Teachers Join Wall Street Protests Online

Occupy Education / http://occupyedu.tumblr.com/

A protestor holds up a sign at a Boston rally encouraging others to submit testimonials.

Teachers are joining the anti-corporate Occupy Wall Street movement that has been spreading across the country since mid-September.

The Occupy Education blog features photos of teachers holding up messages outlining how they work on behalf of their students. Many of the messages imply that administrators or bureaucrats undermine their efforts.

“I see my students as individuals, not data points. We aren’t perfect, we’re people. Learning is messy—sometimes you need to get your hands dirty,” one note says.

The site explains its purpose this way:

“This is a collection of adults and children’s messages that challenge public school to become something more than it is – messages that dare public school to serve students’ passions instead of politicians and vendors’ coffers.”

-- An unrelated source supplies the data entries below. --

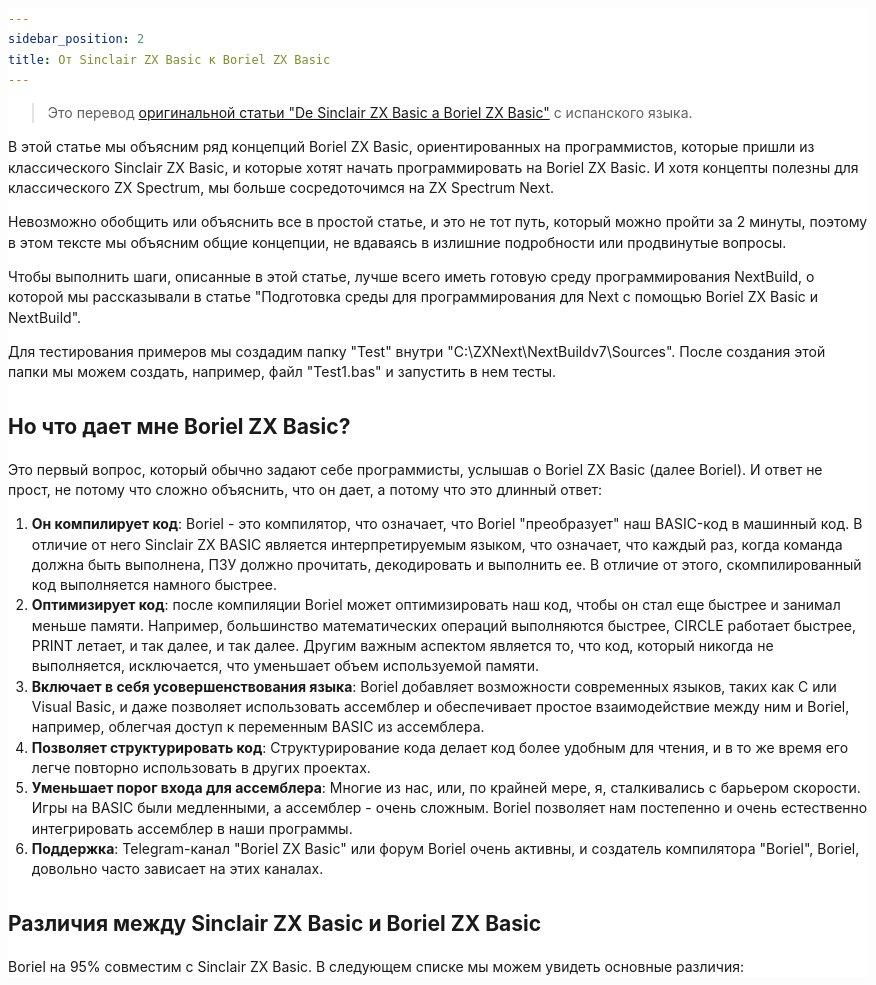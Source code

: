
 ```yaml
---
sidebar_position: 2
title: От Sinclair ZX Basic к Boriel ZX Basic
---
```


> Это перевод [оригинальной статьи "De Sinclair ZX Basic a Boriel ZX Basic"](https://specnext.dev/es/2022/07/30/de-sinclair-zx-basic-a-boriel-zx-basic/) с испанского языка.

В этой статье мы объясним ряд концепций Boriel ZX Basic, ориентированных на программистов, которые пришли из классического Sinclair ZX Basic, и которые хотят начать программировать на Boriel ZX Basic. И хотя концепты полезны для классического ZX Spectrum, мы больше сосредоточимся на ZX Spectrum Next.

Невозможно обобщить или объяснить все в простой статье, и это не тот путь, который можно пройти за 2 минуты, поэтому в этом тексте мы объясним общие концепции, не вдаваясь в излишние подробности или продвинутые вопросы.

Чтобы выполнить шаги, описанные в этой статье, лучше всего иметь готовую среду программирования NextBuild, о которой мы рассказывали в статье "Подготовка среды для программирования для Next с помощью Boriel ZX Basic и NextBuild".

Для тестирования примеров мы создадим папку "Test" внутри "C:\ZXNext\NextBuildv7\Sources". После создания этой папки мы можем создать, например, файл "Test1.bas" и запустить в нем тесты.

## Но что дает мне Boriel ZX Basic?

Это первый вопрос, который обычно задают себе программисты, услышав о Boriel ZX Basic (далее Boriel). И ответ не прост, не потому что сложно объяснить, что он дает, а потому что это длинный ответ:

1. **Он компилирует код**: Boriel - это компилятор, что означает, что Boriel "преобразует" наш BASIC-код в машинный код. В отличие от него Sinclair ZX BASIC является интерпретируемым языком, что означает, что каждый раз, когда команда должна быть выполнена, ПЗУ должно прочитать, декодировать и выполнить ее. В отличие от этого, скомпилированный код выполняется намного быстрее.
1. **Оптимизирует код**: после компиляции Boriel может оптимизировать наш код, чтобы он стал еще быстрее и занимал меньше памяти. Например, большинство математических операций выполняются быстрее, CIRCLE работает быстрее, PRINT летает, и так далее, и так далее. Другим важным аспектом является то, что код, который никогда не выполняется, исключается, что уменьшает объем используемой памяти.
1. **Включает в себя усовершенствования языка**: Boriel добавляет возможности современных языков, таких как C или Visual Basic, и даже позволяет использовать ассемблер и обеспечивает простое взаимодействие между ним и Boriel, например, облегчая доступ к переменным BASIC из ассемблера.
1. **Позволяет структурировать код**: Структурирование кода делает код более удобным для чтения, и в то же время его легче повторно использовать в других проектах.
1. **Уменьшает порог входа для ассемблера**: Многие из нас, или, по крайней мере, я, сталкивались с барьером скорости. Игры на BASIC были медленными, а ассемблер - очень сложным. Boriel позволяет нам постепенно и очень естественно интегрировать ассемблер в наши программы.
1. **Поддержка**: Telegram-канал "Boriel ZX Basic" или форум Boriel очень активны, и создатель компилятора "Boriel", Boriel, довольно часто зависает на этих каналах.

## Различия между Sinclair ZX Basic и Boriel ZX Basic

Boriel на 95% совместим с Sinclair ZX Basic. В следующем списке мы можем увидеть основные различия:
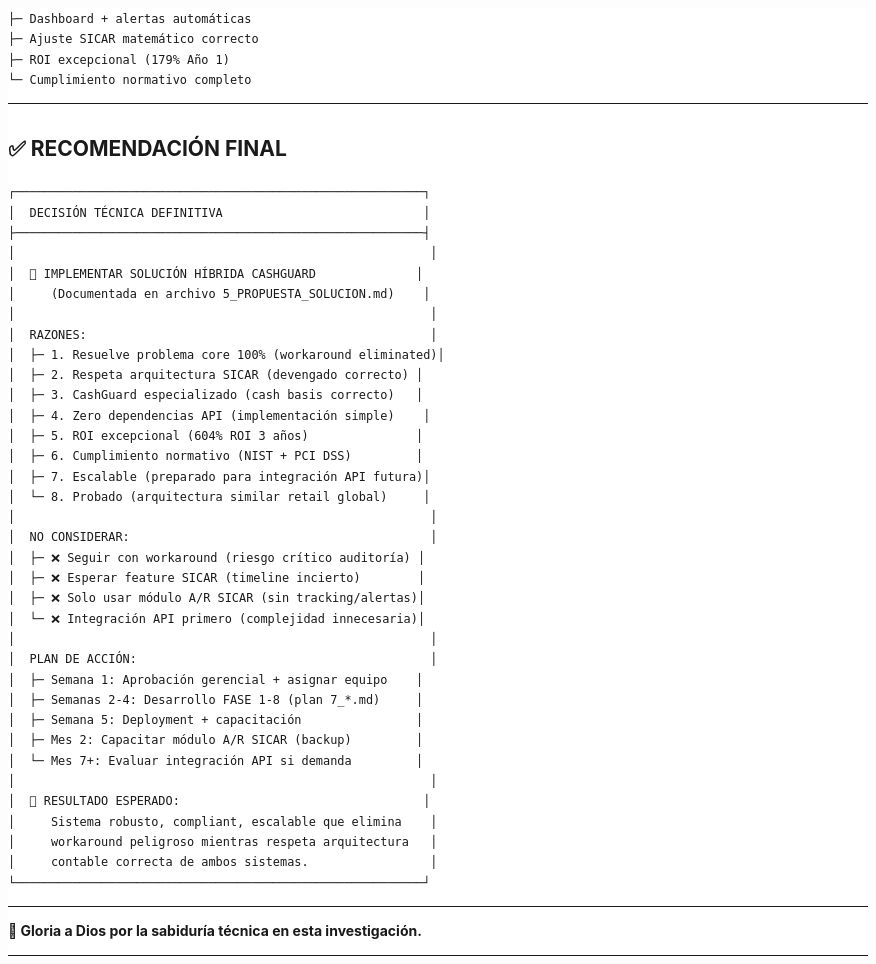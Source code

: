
 ```
├─ Dashboard + alertas automáticas
├─ Ajuste SICAR matemático correcto
├─ ROI excepcional (179% Año 1)
└─ Cumplimiento normativo completo
```

---

## ✅ RECOMENDACIÓN FINAL

```
┌─────────────────────────────────────────────────────────┐
│  DECISIÓN TÉCNICA DEFINITIVA                            │
├─────────────────────────────────────────────────────────┤
│                                                          │
│  🎯 IMPLEMENTAR SOLUCIÓN HÍBRIDA CASHGUARD              │
│     (Documentada en archivo 5_PROPUESTA_SOLUCION.md)    │
│                                                          │
│  RAZONES:                                                │
│  ├─ 1. Resuelve problema core 100% (workaround eliminated)│
│  ├─ 2. Respeta arquitectura SICAR (devengado correcto) │
│  ├─ 3. CashGuard especializado (cash basis correcto)   │
│  ├─ 4. Zero dependencias API (implementación simple)    │
│  ├─ 5. ROI excepcional (604% ROI 3 años)               │
│  ├─ 6. Cumplimiento normativo (NIST + PCI DSS)         │
│  ├─ 7. Escalable (preparado para integración API futura)│
│  └─ 8. Probado (arquitectura similar retail global)     │
│                                                          │
│  NO CONSIDERAR:                                          │
│  ├─ ❌ Seguir con workaround (riesgo crítico auditoría) │
│  ├─ ❌ Esperar feature SICAR (timeline incierto)        │
│  ├─ ❌ Solo usar módulo A/R SICAR (sin tracking/alertas)│
│  └─ ❌ Integración API primero (complejidad innecesaria)│
│                                                          │
│  PLAN DE ACCIÓN:                                         │
│  ├─ Semana 1: Aprobación gerencial + asignar equipo    │
│  ├─ Semanas 2-4: Desarrollo FASE 1-8 (plan 7_*.md)     │
│  ├─ Semana 5: Deployment + capacitación                │
│  ├─ Mes 2: Capacitar módulo A/R SICAR (backup)         │
│  └─ Mes 7+: Evaluar integración API si demanda         │
│                                                          │
│  🎯 RESULTADO ESPERADO:                                  │
│     Sistema robusto, compliant, escalable que elimina    │
│     workaround peligroso mientras respeta arquitectura   │
│     contable correcta de ambos sistemas.                 │
└─────────────────────────────────────────────────────────┘
```

---

**🙏 Gloria a Dios por la sabiduría técnica en esta investigación.**

---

The protestors’ goals are evolving, according to this explainer, but one of the underpinnings is that middle- and working-class Americans are earning less while the wealthiest Americans earn more. The protests are reminiscent of those that swept state capitals in Wisconsin, Ohio and elsewhere that governors and legislatures debated stripping collective bargaining or public worker benefits earlier this year.

Protestors argue they are the 99 percent of the population opposing the wealthiest one percent.

The protests have also spawned a counter-movement that refers to the 53 percent of workers who pay income taxes.

What do you make of the Occupy Wall Street protests? How do you feel about the tie between education and corporations that supply materials, services or other items? Are the protests connected?